Experience a Classic West Coast Sound With The Mountain Chimes' Song, "Wilt"


Hailing from San Jose, California, the genre-bending instrumental trio The Mountain Chimes release a dynamic and energy-bursting song, "Wilt."


Formed in 2015 by childhood friends Mark Mamuric and Matt Mullen, The Mountain Chimes played local Bay Area gigs as a guitar and bass act, seeking a needed drummer. As Nick Aganad came to the rescue in 2016, The Mountain Chimes set sail into their careers with psychedelic and textured songs through sounds like math-rock, alternative, and jazz.


Submerging us into their West Coast sound through their latest song, "Wilt," The Mountain Chimes offer an intense and broad dynamic range through drummer Nick Aganad's tight transitions, Matt Mullen's groovy bass licks, and Mark Mamuric's melodic guitar bursts. Although The Mountain Chimes are an instrumental group, they offer brilliant sonic storylines with their unique sound.

Opening "Wilt" with Mark Mamuric's soothing electric guitar picking and Nick Aganad's jazzy drum patterns, we're met with a gentle breakdown through the wavy West Coast-inspired guitars that sing us into bliss and wonder. Moving into more of a hard-hitting tone as we continue, Matt Mullen brings us deeper into the track's low-end with his thumping bassline that brings a crisp and sharp element to the piece.

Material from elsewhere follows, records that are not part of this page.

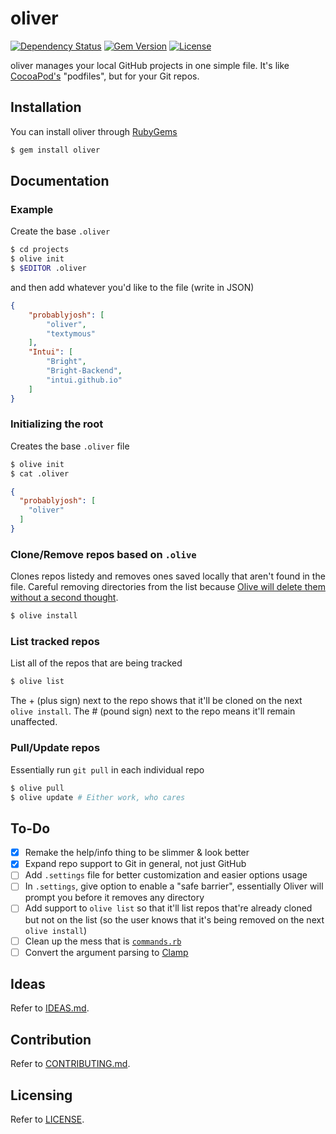 oliver
======

[![Dependency Status](http://img.shields.io/gemnasium/probablyjosh/oliver.svg)](https://gemnasium.com/probablyjosh/oliver)
[![Gem Version](http://img.shields.io/gem/v/oliver.svg)](https://rubygems.org/gems/oliver)
[![License](http://img.shields.io/:license-mit-blue.svg)](http://probablyjosh.mit-license.org)


oliver manages your local GitHub projects in one simple file. It's like
[CocoaPod's](http://cocoapods.org/) "podfiles", but for your Git repos.

Installation
------------

You can install oliver through [RubyGems](https://rubygems.org/gems/oliver)

```bash
$ gem install oliver
```

Documentation
----

### Example

Create the base `.oliver`

```bash
$ cd projects
$ olive init
$ $EDITOR .oliver
```
and then add whatever you'd like to the file (write in JSON)

```json
{
	"probablyjosh": [
		"oliver",
		"textymous"
	],
	"Intui": [
		"Bright",
		"Bright-Backend",
		"intui.github.io"
	]
}
```

### Initializing the root

Creates the base `.oliver` file

```bash
$ olive init
$ cat .oliver
```

```json
{
  "probablyjosh": [
    "oliver"
  ]
}
```

### Clone/Remove repos based on `.olive`

Clones repos listedy and
removes ones saved locally that aren't found
in the file. Careful removing directories from the list because
[Olive will delete them without a second thought](#to-do).

```bash
$ olive install
```

### List tracked repos

List all of the repos that are being tracked

```bash
$ olive list
```

The + (plus sign) next to the repo shows that it'll be cloned on the next
`olive install`. The # (pound sign) next to the repo
means it'll remain unaffected.

### Pull/Update repos

Essentially run `git pull` in each
individual repo

```bash
$ olive pull
$ olive update # Either work, who cares
```

To-Do
-----

- [x] Remake the help/info thing to be slimmer & look better
- [x] Expand repo support to Git in general, not just GitHub
- [ ] Add `.settings` file for better customization and easier options usage
- [ ] In `.settings`, give option to enable a "safe barrier", essentially
Oliver will prompt you before it removes any directory
- [ ] Add support to `olive list` so that it'll list repos that're already cloned but not on the list (so the user knows that it's being removed on the next `olive install`)
- [ ] Clean up the mess that is [`commands.rb`](https://github.com/probablyjosh/oliver/blob/cleanup/lib/oliver/commands.rb)
- [ ] Convert the argument parsing to [Clamp](https://github.com/mdub/clamp)

Ideas
-----
Refer to [IDEAS.md](IDEAS.md).

Contribution
------------
Refer to [CONTRIBUTING.md](CONTRIBUTING.md).

Licensing
---------
Refer to [LICENSE](LICENSE).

This track is fueled with an array of instrumental transitions, and we're more than impressed with The Mountain Chimes' ability to take us through several different tones and feels with tight and secure instrumentation. Reaching the end of the piece with more of a dreamy and calming tone, we're in awe of each dynamic transition and shift that The Mountain Chimes delivered within this track.


Don't miss out on the pure instrumental bliss that The Mountain Chimes have created with their latest song, "Wilt," as they define versatility within sonic arrangements.



Seeing as your group is an instrumental act, did you have any sort of inspiration for your track "Wilt"? Or was this track born from a jam session?


We wrote Wilt roughly 3 years ago with our guitarist Mark, introducing a series of newly composed riffs at one of our rehearsals. Wilt actually happens to be one of our earlier tunes and at the time, our musical influences were drawing the likes of several math rock groups; particularly Chon for their intricate guitar lines, Covet for their melancholic harmonies, and the Fall of Troy for their fierce breakdowns.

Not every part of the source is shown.